Content starts

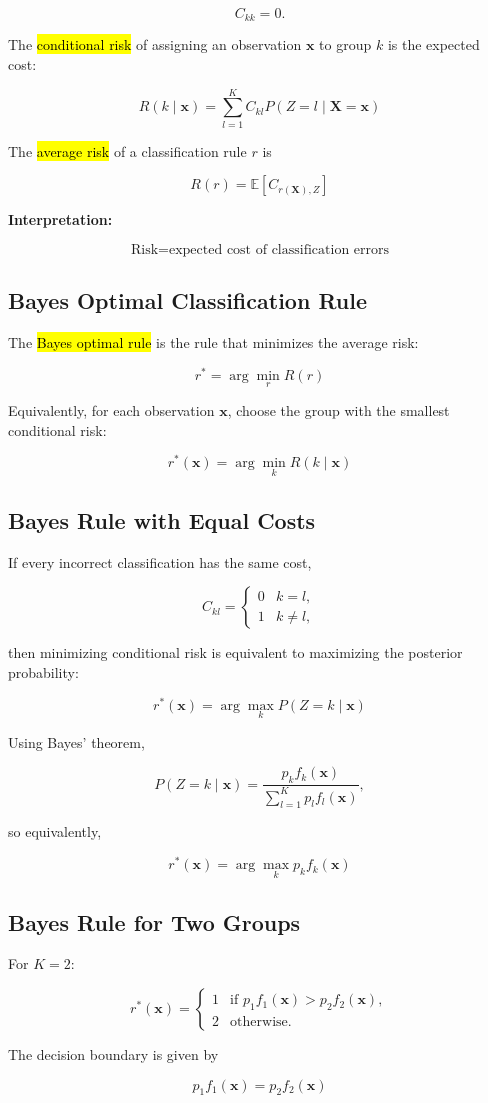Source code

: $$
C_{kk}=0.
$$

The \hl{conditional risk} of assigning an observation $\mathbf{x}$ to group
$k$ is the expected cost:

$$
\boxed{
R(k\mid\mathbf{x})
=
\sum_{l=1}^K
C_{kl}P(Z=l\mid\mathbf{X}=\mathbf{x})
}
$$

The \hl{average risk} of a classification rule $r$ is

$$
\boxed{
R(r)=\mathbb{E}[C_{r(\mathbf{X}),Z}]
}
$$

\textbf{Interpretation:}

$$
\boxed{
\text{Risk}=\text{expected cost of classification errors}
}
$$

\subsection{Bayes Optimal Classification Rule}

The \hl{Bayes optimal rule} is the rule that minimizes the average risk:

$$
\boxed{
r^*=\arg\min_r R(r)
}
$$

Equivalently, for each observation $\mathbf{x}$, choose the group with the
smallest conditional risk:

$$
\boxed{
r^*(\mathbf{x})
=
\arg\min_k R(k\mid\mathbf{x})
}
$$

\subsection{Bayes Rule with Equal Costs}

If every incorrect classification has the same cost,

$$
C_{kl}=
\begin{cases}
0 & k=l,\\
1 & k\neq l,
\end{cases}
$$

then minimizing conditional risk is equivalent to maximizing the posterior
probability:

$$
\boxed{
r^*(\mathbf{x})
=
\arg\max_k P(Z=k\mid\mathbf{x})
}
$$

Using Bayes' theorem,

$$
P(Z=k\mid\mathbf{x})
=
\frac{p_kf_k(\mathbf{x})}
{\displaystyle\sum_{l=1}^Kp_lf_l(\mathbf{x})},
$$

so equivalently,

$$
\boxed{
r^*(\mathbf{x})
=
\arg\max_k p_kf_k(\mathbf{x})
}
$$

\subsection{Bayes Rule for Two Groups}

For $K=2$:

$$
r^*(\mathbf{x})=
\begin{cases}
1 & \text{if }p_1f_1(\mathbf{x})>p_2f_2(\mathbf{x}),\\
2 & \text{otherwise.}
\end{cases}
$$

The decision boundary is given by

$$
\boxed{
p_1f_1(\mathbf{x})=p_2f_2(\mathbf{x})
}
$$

Content ends

What is needed here is an exact repetition of the listing above, pictures excluded.

Source code

: $$
C_{kk}=0.
$$

The \hl{conditional risk} of assigning an observation $\mathbf{x}$ to group
$k$ is the expected cost:

$$
\boxed{
R(k\mid\mathbf{x})
=
\sum_{l=1}^K
C_{kl}P(Z=l\mid\mathbf{X}=\mathbf{x})
}
$$

The \hl{average risk} of a classification rule $r$ is

$$
\boxed{
R(r)=\mathbb{E}[C_{r(\mathbf{X}),Z}]
}
$$

\textbf{Interpretation:}

$$
\boxed{
\text{Risk}=\text{expected cost of classification errors}
}
$$

\subsection{Bayes Optimal Classification Rule}

The \hl{Bayes optimal rule} is the rule that minimizes the average risk:

$$
\boxed{
r^*=\arg\min_r R(r)
}
$$

Equivalently, for each observation $\mathbf{x}$, choose the group with the
smallest conditional risk:

$$
\boxed{
r^*(\mathbf{x})
=
\arg\min_k R(k\mid\mathbf{x})
}
$$

\subsection{Bayes Rule with Equal Costs}

If every incorrect classification has the same cost,

$$
C_{kl}=
\begin{cases}
0 & k=l,\\
1 & k\neq l,
\end{cases}
$$

then minimizing conditional risk is equivalent to maximizing the posterior
probability:

$$
\boxed{
r^*(\mathbf{x})
=
\arg\max_k P(Z=k\mid\mathbf{x})
}
$$

Using Bayes' theorem,

$$
P(Z=k\mid\mathbf{x})
=
\frac{p_kf_k(\mathbf{x})}
{\displaystyle\sum_{l=1}^Kp_lf_l(\mathbf{x})},
$$

so equivalently,

$$
\boxed{
r^*(\mathbf{x})
=
\arg\max_k p_kf_k(\mathbf{x})
}
$$

\subsection{Bayes Rule for Two Groups}

For $K=2$:

$$
r^*(\mathbf{x})=
\begin{cases}
1 & \text{if }p_1f_1(\mathbf{x})>p_2f_2(\mathbf{x}),\\
2 & \text{otherwise.}
\end{cases}
$$

The decision boundary is given by

$$
\boxed{
p_1f_1(\mathbf{x})=p_2f_2(\mathbf{x})
}
$$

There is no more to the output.